Your work leading up to and during the period of the Games has been exemplary. Indeed it's hard to imagine the summer being so great a success without your unceasing effort. The entire nation joins with me in thanking you for a job well done. And by the way, sorry, you're sacked.
To all the staff at LOCOG who worked tirelessly to organise the entire event, your years of preparation certainly paid off. To the planners who plotted what should go where when, to the office staff who made the tea and readied the files, to the risk assessors who mitigated our summer, to the diplomats who got the politicians to agree, to the techies who kept the website online, to the sustainability experts who factored in legacy, to the financial staff who made the numbers add up, to the cleaners who hoovered the office every evening. We couldn't have run the Games without you, no way, but you're suddenly entirely superfluous. You're all sacked forthwith, on the scrapheap by October.

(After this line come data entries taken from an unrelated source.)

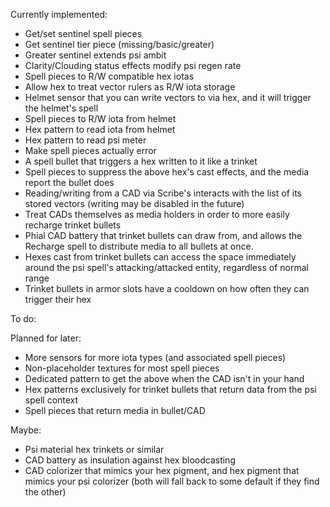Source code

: Currently implemented:
- Get/set sentinel spell pieces
- Get sentinel tier piece (missing/basic/greater)
- Greater sentinel extends psi ambit
- Clarity/Clouding status effects modify psi regen rate
- Spell pieces to R/W compatible hex iotas
- Allow hex to treat vector rulers as R/W iota storage
- Helmet sensor that you can write vectors to via hex, and it will trigger the helmet's spell
- Spell pieces to R/W iota from helmet
- Hex pattern to read iota from helmet
- Hex pattern to read psi meter
- Make spell pieces actually error
- A spell bullet that triggers a hex written to it like a trinket
- Spell pieces to suppress the above hex's cast effects, and the media report the bullet does
- Reading/writing from a CAD via Scribe's interacts with the list of its stored vectors (writing may be disabled in the future)
- Treat CADs themselves as media holders in order to more easily recharge trinket bullets
- Phial CAD battery that trinket bullets can draw from, and allows the Recharge spell to distribute media to all bullets at once.
- Hexes cast from trinket bullets can access the space immediately around the psi spell's attacking/attacked entity, regardless of normal range
- Trinket bullets in armor slots have a cooldown on how often they can trigger their hex

To do:

Planned for later:
- More sensors for more iota types (and associated spell pieces)
- Non-placeholder textures for most spell pieces
- Dedicated pattern to get the above when the CAD isn't in your hand
- Hex patterns exclusively for trinket bullets that return data from the psi spell context
- Spell pieces that return media in bullet/CAD

Maybe:
- Psi material hex trinkets or similar
- CAD battery as insulation against hex bloodcasting
- CAD colorizer that mimics your hex pigment, and hex pigment that mimics your psi colorizer (both will fall back to some default if they find the other)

To all the security staff employed by G4S, we know you weren't the problem, we know you'd have worked from the start had bosses been more competent. We know there were hundreds of you milling around in over-large groups, doing nothing obviously useful, but keeping the peace all the same. We know the Games got you off your sofas and into employment, providing invaluable income for a couple of months. But best go looking for something other means of support now, because you're sacked too.
To all the catering staff in the Park serving up overpriced noodles, you're sacked. To the sales assistants selling £28 t-shirts and cuddly Wenlocks, you're sacked. To the blokes who went round emptying the recycling bins, and the girls flogging programmes, you're sacked. To the drama students who bigged-up the Coca Cola pavilion, and the staff who wheeled the bottled water on little trollies, you're sacked. To the gardeners who made the flowers look so pretty, some of you might actually be kept on into legacy, but the rest of you, obviously, you're sacked.
To the folk in pink tabards hovering round station platforms directing occasional passengers to their events, we don't need you any more. To the backroom boys who shuffled the trains into the right position and added extra buses, your work is done. To the barrier putter-uppers, the sign-erectors, the lane-painters, the bunting manufacturers and whoever the lucky company was contracted to provide us with big tents, we've no more money for any of you either. We hope you enjoyed your period of employment, but you knew it was only ever going to be temporary.
To all the staff at Ticketmaster who came up with that dog's breakfast of a ticket ordering website, sadly you're not sacked. To the bus drivers we borrowed from elsewhere, you can go back to Bristol, Stockport, Dundee or wherever. To the Games Makers and Ambassadors, you were only ever volunteers in the first place. But to everyone else, goodbye.
We hope that the time you've spent with London 2012 will look good on your CVs, for some even magnificent. But the government's giant influx of public money is now over, and they simply can't support mass levels of over-employment ever again. If August has seen a local blip in the unemployment figures, rest assured it'll go rocketing back up again now. Because you're sacked.
Thank you for everything you did for London 2012. The commitment and talents you displayed were amazing. We hope you enjoyed your temporary financial distraction from austerity. But it's time for economic reality to kick in again, indeed it's never really gone away. For those of you now out of work - which is all of you, remember - London 2013's not looking very good at all.